News Coverage
Asbestos fund is likely to be election-year issue
Published April 19, 2004
More than 50,000 tons of asbestos-laden vermiculite from a Montana mine was shipped to Utah over the past 45 years, and environmental watchdogs are recommending that people who worked at or lived nearby the delivery points get a health checkup.
Much of the potentially carcinogenic material went to a now-defunct Salt Lake City insulation manufacturer located near where the Delta Center now stands.
The shipping data on vermiculite, an insulating material that looks like small sparkling popcorn kernels, was one of several asbestos awareness campaigns rolled out as the U.S. Senate on Monday opened what will probably be a weeklong debate over Utah Republican Sen. Orrin Hatch's proposal to create a national, privately funded trust to pay claims to asbestos victims and their families for the next 50 years.
Supporters and opponents of the measure acknowledge there are not the 60 votes needed to break a Democratic-led filibuster and force a straight up or down vote on the bill. But like doomed medical malpractice bills and judicial nominations, Senate Majority Leader Bill Frist, R-Tenn., is betting a publicized floor fight will help the GOP paint Democrats as obstructionists this election year.
Hatch raised the ante Monday, charging the "feckless filibuster" is aimed at wooing campaign contributions for presumptive Democratic presidential nominee Sen. John Kerry of Massachusetts from lawyers who make a lucrative living suing asbestos manufacturers.
"The real reason behind it, some have said, is the personal injury lawyers are prepared to put up $50 million for their presidential candidate, or more," he said. "Not hard to figure out where they're going to get the money; It's going to be right out of the hide of these asbestos victims."
Democrats have labeled the bill a "bailout" for industry and question whether the fund will remain solvent to satisfy all future claims.

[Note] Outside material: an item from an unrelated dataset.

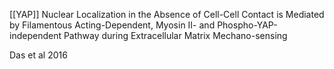 [[YAP]] Nuclear Localization in the Absence of Cell-Cell Contact is Mediated by Filamentous Acting-Dependent, Myosin II- and Phospho-YAP-independent Pathway during Extracellular Matrix Mechano-sensing

Das et al 2016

The Environmental Working Group released an online database at http://www.ewg.org of vermiculite shipments between 1948 and 1993 from W.R. Grace's bankrupt Libby vermiculite mine, blamed for widespread asbestos contamination in the Montana community.
According to Environmental Protection Agency records compiled by the group, 801 shipments of vermiculite totaling 44,777 tons were delivered to three Salt Lake City locations. Most went to since-razed facilities of Vermiculite Intermountain Inc., which operated from the 1940s until the early 1980s. One of the sites, 333 W. 100 South St., is now a gated PacificCorp substation and in December 2002 loose particles of vermiculite were removed from the ground after an EPA inspection.
Another 119 loads totaling 5,562 tons were shipped from Libby to Richfield, in central Utah, but no delivery address was specified. Richard Wiles, senior vice president of the Environmental Working Group (EWG), said since the federal government only plans to notify workers or nearby residents at locations where more than 100,000 tons of vermiculite was delivered, the group launched its campaign to inform people who may have been exposed at smaller operations.
"We are not saying people who worked at or lived near these locations should hire a lawyer, we are saying they should get a medical checkup to see if they have any asbestos-related symptoms," said Wiles.